The same cannot be said for American Outlaws' treatment of another famed 19th-century American criminal, Jesse James. As played by Colin Farrell, who effortlessly dominated the screen last year in Joel Schumacher's gritty military boot-camp drama Tigerland, Jesse James is just a nice guy. He's polite, well-mannered, and charming—people actually enjoy being robbed by him. Farrell creases his thick eyebrows from time to time in a look of menace, and every once in a while his grin borders on something unseemly, but in the end it's always because nice-guy Jesse James is being pushed too far. He just wants to get married and farm, but the mean ol' railroad tycoons, backed by the soulless bureaucracy of the U.S. government, keeps treading on his dreams.
It is this goody-goody approach to the Western that is so off-putting, especially when the truly great Westerns—John Ford's The Searchers (1956), Sam Peckinpah's The Wild Bunch (1969), to name a few—have been the ones that dared to humanize violent men without papering over the essential fact that they were violent. That inherent human paradox is what makes those films so engaging and memorable—they were daring, which is the last word one might use to describeAmerican Outlaws. Rather, prefabricated, commodified, and safe come immediately to mind.

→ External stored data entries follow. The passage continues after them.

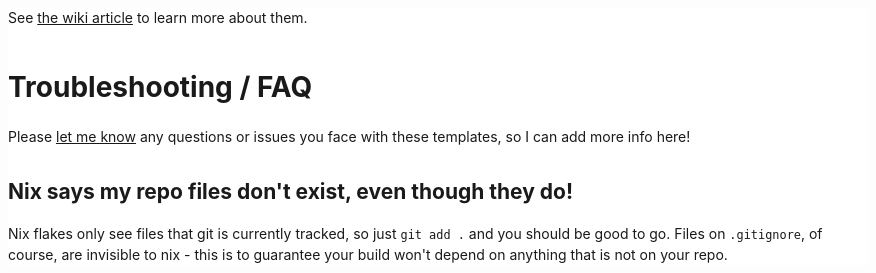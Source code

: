 See [the wiki article](https://nixos.wiki/wiki/Module) to learn more about
them.

# Troubleshooting / FAQ

Please [let me know](https://github.com/Misterio77/nix-starter-config/issues)
any questions or issues you face with these templates, so I can add more info
here!

## Nix says my repo files don't exist, even though they do!

Nix flakes only see files that git is currently tracked, so just `git add .`
and you should be good to go. Files on `.gitignore`, of course, are invisible
to nix - this is to guarantee your build won't depend on anything that is not
on your repo.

After all, rather than risk any effort at complexity, we are simply asked to believe that Jesse James and his gang were a bunch of noble, warm-and-fuzzy do-gooders standing up for the little guy who couldn't stand up for himself. While it is true that the historical Jesse James was viewed in Robin Hood terms by many Missouri settlers, the screenplay by Roderick Taylor and John Rogers is too awkward and earnest in its attempt to soften the image of gun-slinging bank robbers. There's not a hint of danger anywhere in the movie; it's all so neat and clean and noble that it doesn't even earn its dubious PG-13 rating.
Director Les Mayfield, who previously helmed such movies as Disney's Flubber (1997) and the Martin Lawrence vehicle Blue Streak (1999), tries to inject the movie with humor, some of which almost works. There is an easy, enjoyable banter among the young outlaws, who also include Jesse's well-read, sharpshooter brother Frank James (Gabriel Macht) and the gang's co-leader and sometimes rival Cole Younger (Scott Caan). Frank gets some of the movie's best lines (and he also gets to quote Shakespeare), although much of his best dialogue is almost lost in the blandness that surrounds it.

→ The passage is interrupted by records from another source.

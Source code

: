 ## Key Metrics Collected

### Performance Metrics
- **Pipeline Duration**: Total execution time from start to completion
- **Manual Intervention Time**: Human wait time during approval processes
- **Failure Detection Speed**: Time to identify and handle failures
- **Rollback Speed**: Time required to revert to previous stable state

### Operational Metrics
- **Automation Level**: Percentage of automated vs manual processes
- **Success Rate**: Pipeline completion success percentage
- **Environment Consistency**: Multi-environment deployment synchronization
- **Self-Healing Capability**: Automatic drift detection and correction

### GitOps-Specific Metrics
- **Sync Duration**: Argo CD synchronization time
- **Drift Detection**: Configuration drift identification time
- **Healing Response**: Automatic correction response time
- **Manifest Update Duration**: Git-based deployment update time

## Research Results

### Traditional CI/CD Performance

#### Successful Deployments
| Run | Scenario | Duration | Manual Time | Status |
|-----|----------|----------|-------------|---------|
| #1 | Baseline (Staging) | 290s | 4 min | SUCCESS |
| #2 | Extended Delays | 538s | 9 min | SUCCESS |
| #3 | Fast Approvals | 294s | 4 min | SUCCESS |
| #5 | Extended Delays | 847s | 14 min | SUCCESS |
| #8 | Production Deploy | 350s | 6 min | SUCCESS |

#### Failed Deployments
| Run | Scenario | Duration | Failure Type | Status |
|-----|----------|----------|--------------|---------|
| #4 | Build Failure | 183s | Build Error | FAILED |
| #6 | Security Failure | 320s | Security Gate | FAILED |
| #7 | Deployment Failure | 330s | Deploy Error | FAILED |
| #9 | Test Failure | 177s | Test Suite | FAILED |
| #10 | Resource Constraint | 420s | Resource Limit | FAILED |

For good measure, there is some romance included in the form of Zee (Ali Larter), the beautiful daughter of a local doctor who catches Jesse's eye; unfortunately, the heat generated between the two of them never progresses beyond lukewarm, even when they're frolicking in the ocean off the coast of Florida. The bad guys aren't much more enthralling, as they are little more than yet another version of the evils of capitalism personified as grouchy old white men. Timothy Dalton does managed to cut a fairly striking figure as Allan Pinkerton, the gentleman bounty hunter assigned to track down and stop the James-Younger gang's exploits.

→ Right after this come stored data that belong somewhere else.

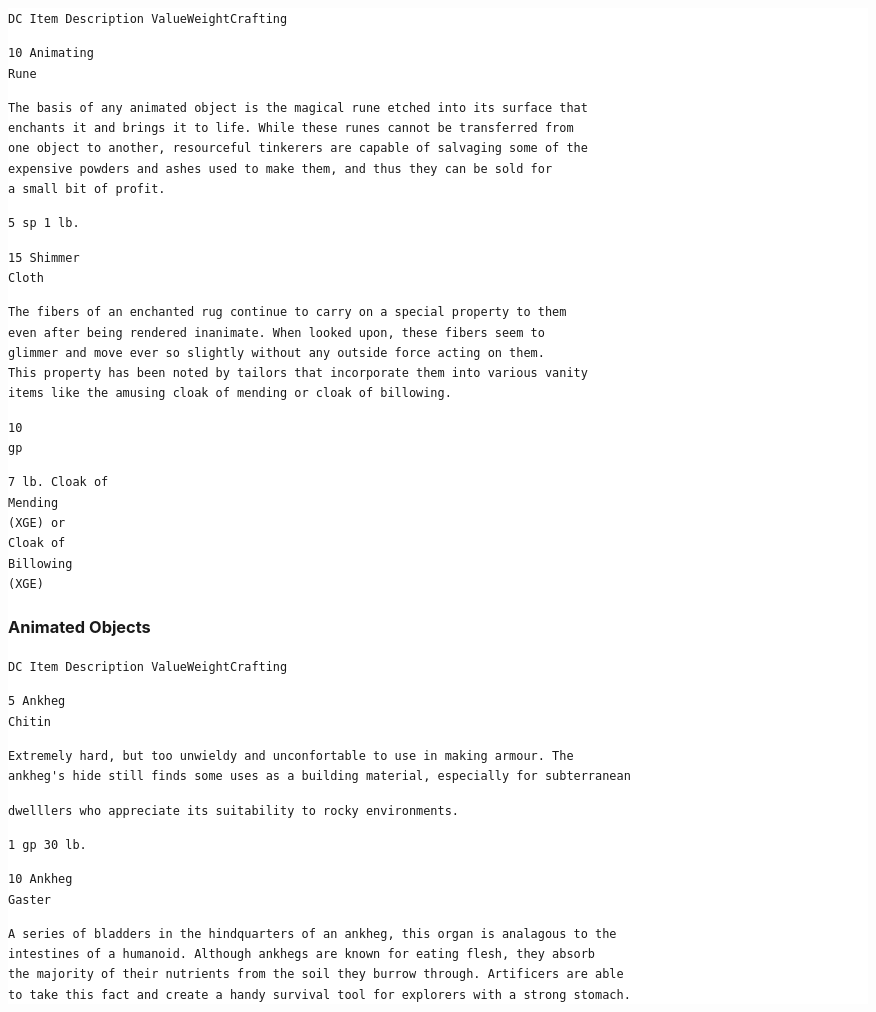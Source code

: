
 ```
DC Item Description ValueWeightCrafting
```
```
10 Animating
Rune
```
```
The basis of any animated object is the magical rune etched into its surface that
enchants it and brings it to life. While these runes cannot be transferred from
one object to another, resourceful tinkerers are capable of salvaging some of the
expensive powders and ashes used to make them, and thus they can be sold for
a small bit of profit.
```
```
5 sp 1 lb.
```
```
15 Shimmer
Cloth
```
```
The fibers of an enchanted rug continue to carry on a special property to them
even after being rendered inanimate. When looked upon, these fibers seem to
glimmer and move ever so slightly without any outside force acting on them.
This property has been noted by tailors that incorporate them into various vanity
items like the amusing cloak of mending or cloak of billowing.
```
```
10
gp
```
```
7 lb. Cloak of
Mending
(XGE) or
Cloak of
Billowing
(XGE)
```
### Animated Objects


```
DC Item Description ValueWeightCrafting
```
```
5 Ankheg
Chitin
```
```
Extremely hard, but too unwieldy and unconfortable to use in making armour. The
ankheg's hide still finds some uses as a building material, especially for subterranean
```
```
dwelllers who appreciate its suitability to rocky environments.
```
```
1 gp 30 lb.
```
```
10 Ankheg
Gaster
```
```
A series of bladders in the hindquarters of an ankheg, this organ is analagous to the
intestines of a humanoid. Although ankhegs are known for eating flesh, they absorb
the majority of their nutrients from the soil they burrow through. Artificers are able
to take this fact and create a handy survival tool for explorers with a strong stomach.
```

Yet, the whole movie sags because it never pushes any limits. It has the self-imposed constraints of something made for TV; not even Russel Boyd's rugged cinematography breaks from the mold. At one point, Zee is reading out loud to Jesse from a salacious dime novel about Jesse's supposed exploits, and Jesse encourages her not to believe everything she reads. Too bad, because if a movie had been made from that dime novel, it probably would have been more exciting and genuine than the warm-hearted revisionist pap dished out in American Outlaws.